The Arizona-NOAO Temporal Analysis and Response to Events System (ANTARES), at its core, analyzes camera alert data generated by the Large Synoptic Survey Telescope (LSST) in order to present astronomically interesting phenomena to scientists. Thus, the system determines and filters regular activity from the more interesting data astronomers wish to investigate further. In order to do this, ANTARES allows astronomers to develop code for use in determining the rarity of the observations.

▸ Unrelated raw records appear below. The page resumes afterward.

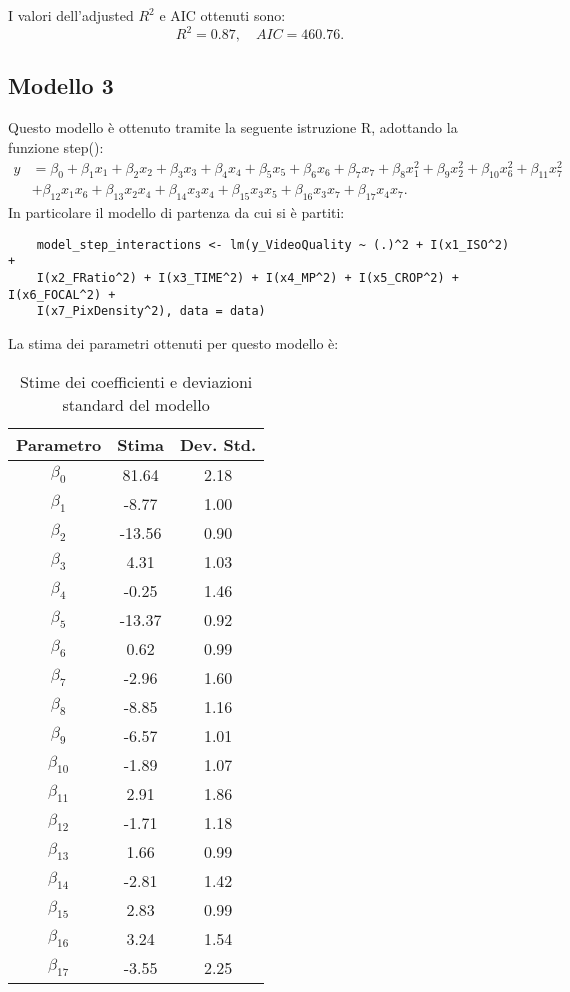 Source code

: I valori dell'adjusted $R^2$  e AIC ottenuti sono:
\begin{equation*}
	R^2 =   0.87, \quad AIC = 460.76.
\end{equation*}

\subsection{Modello 3}
Questo modello è ottenuto tramite la seguente istruzione R, adottando la funzione step():
\begin{align*}
	y &= \beta_0 
	+ \beta_1 x_1 + \beta_2 x_2 + \beta_3 x_3 + \beta_4 x_4 + \beta_5 x_5 
	+ \beta_6 x_6 + \beta_7 x_7 
	+ \beta_8 x_1^2 + \beta_9 x_2^2 + \beta_{10} x_6^2 + \beta_{11} x_7^2 \\
	&+ \beta_{12} x_1 x_6 + \beta_{13} x_2 x_4 + \beta_{14} x_3 x_4 
	+ \beta_{15} x_3 x_5 + \beta_{16} x_3 x_7 
	+ \beta_{17} x_4 x_7.
\end{align*}
In particolare il modello di partenza da cui si è partiti:
\begin{verbatim}
	model_step_interactions <- lm(y_VideoQuality ~ (.)^2 + I(x1_ISO^2) + 
	I(x2_FRatio^2) + I(x3_TIME^2) + I(x4_MP^2) + I(x5_CROP^2) + I(x6_FOCAL^2) + 
	I(x7_PixDensity^2), data = data)
\end{verbatim}
La stima dei parametri ottenuti per questo modello è:
\begin{table}[H]
	\centering
	\begin{tabular}{|c|c|c|}
		\hline
		\textbf{Parametro} & \textbf{Stima} & \textbf{Dev. Std.} \\
		\hline
		$\beta_0$   & 81.64  & 2.18 \\
		$\beta_1$   & -8.77  & 1.00 \\
		$\beta_2$   & -13.56 & 0.90 \\
		$\beta_3$   & 4.31   & 1.03 \\
		$\beta_4$   & -0.25  & 1.46 \\
		$\beta_5$   & -13.37 & 0.92 \\
		$\beta_6$   & 0.62   & 0.99 \\
		$\beta_7$   & -2.96  & 1.60 \\
		$\beta_8$   & -8.85  & 1.16 \\
		$\beta_9$   & -6.57  & 1.01 \\
		$\beta_{10}$ & -1.89  & 1.07 \\
		$\beta_{11}$ & 2.91   & 1.86 \\
		$\beta_{12}$ & -1.71  & 1.18 \\
		$\beta_{13}$ & 1.66   & 0.99 \\
		$\beta_{14}$ & -2.81  & 1.42 \\
		$\beta_{15}$ & 2.83   & 0.99 \\
		$\beta_{16}$ & 3.24   & 1.54 \\
		$\beta_{17}$ & -3.55  & 2.25 \\
		\hline
	\end{tabular}
	\caption{Stime dei coefficienti e deviazioni standard del modello}
	\label{tab:stima_coef_std}
\end{table}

When the LSST completes and transmits an exposure to ANTARES, that exposure is XOR’d with previous exposures of the same segment of the sky; differences between exposures are entered into ANTARES as a set of Camera Alerts containing the data from the exposure. Those Camera Alerts (and subsequently generated Alerts as will be discussed) are sent by ANTARES through the code developed by astronomers in stages which are run in a distributed system concurrently. These code stages may determine that a Camera Alert is not sufficiently interesting to continue analysis and will then divert the alert, which instructs ANTARES to not continue further processing; Camera Alerts not diverted will proceed to further code stages for further processing. In addition, stages may generate Alert Replicas- copies of a given Camera Alert associated with different Astro Objects (known astrometric phenomena)- for parallel stage processing (each Replica Alert may be processed separately) or for use in Combo Alerts- a type of Alert which allows multiple Alerts to be processed together in a given stage as opposed to individually as a single Camera Alert. Stages may also access External Alerts- data from other telescopes- as well as known Astro Objects- known astronomic phenomena- and use them in Alert Combos for processing.

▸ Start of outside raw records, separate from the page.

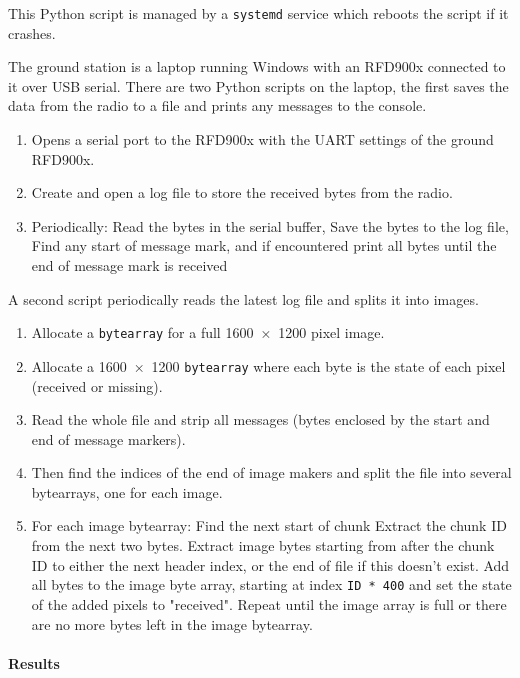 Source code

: \documentclass[a4paper,11pt]{article}
\begin{document}
This Python script is managed by a \texttt{systemd} service which reboots the script if it crashes.

The ground station is a laptop running Windows with an RFD900x connected to it over USB serial. There are two Python scripts on the laptop, the first saves the data from the radio to a file and prints any messages to the console.

\begin{enumerate}
  \item Opens a serial port to the RFD900x with the UART settings of the ground RFD900x.
  \item Create and open a log file to store the received bytes from the radio.
  \item Periodically:
        \subitem Read the bytes in the serial buffer,
        \subitem Save the bytes to the log file,
        \subitem Find any start of message mark, and if encountered print all bytes until the end of message mark is received
\end{enumerate}

A second script periodically reads the latest log file and splits it into images.

\begin{enumerate}
  \item Allocate a \texttt{bytearray} for a full \SI{1600x1200}{} pixel image.
  \item Allocate a \SI{1600x1200}{} \texttt{bytearray} where each byte is the state of each pixel (received or missing).
  \item Read the whole file and strip all messages (bytes enclosed by the start and end of message markers).
  \item Then find the indices of the end of image makers and split the file into several bytearrays, one for each image.
  \item For each image bytearray:
        \subitem Find the next start of chunk
        \subitem Extract the chunk ID from the next two bytes.
        \subitem Extract image bytes starting from after the chunk ID to either the next header index, or the end of file if this doesn't exist.
        \subitem Add all bytes to the image byte array, starting at index \texttt{ID * 400} and set the state of the added pixels to "received".
        \subitem Repeat until the image array is full or there are no more bytes left in the image bytearray.
\end{enumerate}

\paragraph{Results}
\end{document}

Data for processing is located in the Alert object(s). Each Alert object organizes its data in Contexts and Properties. Alerts have Contexts, which in turn have Properties. Contexts allow for categorical organization of data. To illustrate, the Camera Alert context holds data related to the brightness of a Camera Alert and the Astro Object context holds currently known data (such as color intensity) regarding the Astro Object in question. These Contexts hold any number of Properties, which are variables generated by and/or used in the stage processing. Some Contexts have a set of predefined Properties populated by default, such as data inherently available in Camera Alerts from the LSST.

Within the ANTARES pipeline, stage code accesses the Alerts, Contexts, and Properties, as well as calling helper functions, through the ANTARES API. At the beginning of a stage, ANTARES- as defined in the API- passes the Alert for processing (including any Contexts and Properties associated with as well as Replicas in the case of a Combo Alert) to the stage code. ANTARES then retrieves this data from the Locus Aggregated Database (which is initially populated with data from the LSST). At the end of the stage, ANTARES stores data generated and used by stages in the Locus Aggregated Database for use in further stages. The helper functions supplied in the API, among other things, allows the stage code to direct what to do with an alert- discard, mark as rare, or simply continue processing- following the stage.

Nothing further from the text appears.